Une seule Bourse pour l’UEMOA contre deux pour la CEMAC
Un autre point de divergence assez important entre les deux zones CFA est
la restriction sur les placements (les compagnies d’assurance d’Afrique centrale en paient le prix) et la circulation des capitaux. L’existence d’une seule et unique bourse pour la zone de l’UEMOA à savoir la BRVM (Bourse régionale des valeurs mobilières) est à opposer à la zone CEMAC. En effet la cohabitation de deux bourses dans cette zone de 40 millions d’habitants limite la le potentiel de développement du marché des capitaux. Douze ans après la création de la bourse de Douala (DSX) et dix ans après celle de la BVMAC (commune aux pays membres), les résultats de ce bicéphalisme sont plutôt mitigés. A titre d’exemple, la capitalisation boursière des deux bourses combinées ne dépasse pas la barre de 1000 milliards de FCFA pendant que la BRVM, le marché boursier de la zone voisine, culmine au delà des 7 500 milliards de FCFA et compte une quarantaine des sociétés cotées, occupant ainsi la 6 ème position sur l’échiquier des bourses africaines. Pour dépasser le face-à-face pesant entre la BVMAC (Libreville) et la DSX, ne faudrait-il pas élargir la perspective et envisager une fusion de ces deux places avec la BRVM? Techniquement, cela ne poserait aucun problème, nous indique -t-on du côté des acteurs des sociétés de Bourse qui relèvent une quasi-similitude des règlementations des capitaux entre les trois gendarmes de ces places financières (CREMPF en Afrique de l’Ouest, COSUMAF en Afrique Centrale et AMF au Cameroun).

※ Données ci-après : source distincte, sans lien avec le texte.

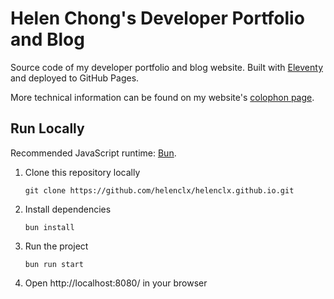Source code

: # Helen Chong's Developer Portfolio and Blog

Source code of my developer portfolio and blog website. Built with [Eleventy](https://www.11ty.dev/) and deployed to GitHub Pages.

More technical information can be found on my website's [colophon page](https://helenchong.dev/colophon).

## Run Locally
Recommended JavaScript runtime: [Bun](https://bun.sh).

1. Clone this repository locally
    ```
    git clone https://github.com/helenclx/helenclx.github.io.git
    ```
1. Install dependencies
    ```
    bun install
    ```
1. Run the project
    ```
    bun run start
    ```
1. Open http://localhost:8080/ in your browser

Le grand obstacle reste lié aux restrictions sur la circulation des capitaux et à la réglementation de change, ce qui revient quelque part à reparler de l’anachronisme des deux CFA. En levant tous ces obstacles, le marché financier composite de la zone CFA gagnerait en profondeur et tirerait vers le haut l’épargne, les placements des compagnies d’assurance et des ménages. Sans parler de l’accélération des échanges commerciaux qui en résulterait. Ces réformes vitales ne nécessitent pas le soutien des bailleurs. La volonté politique en suffirait.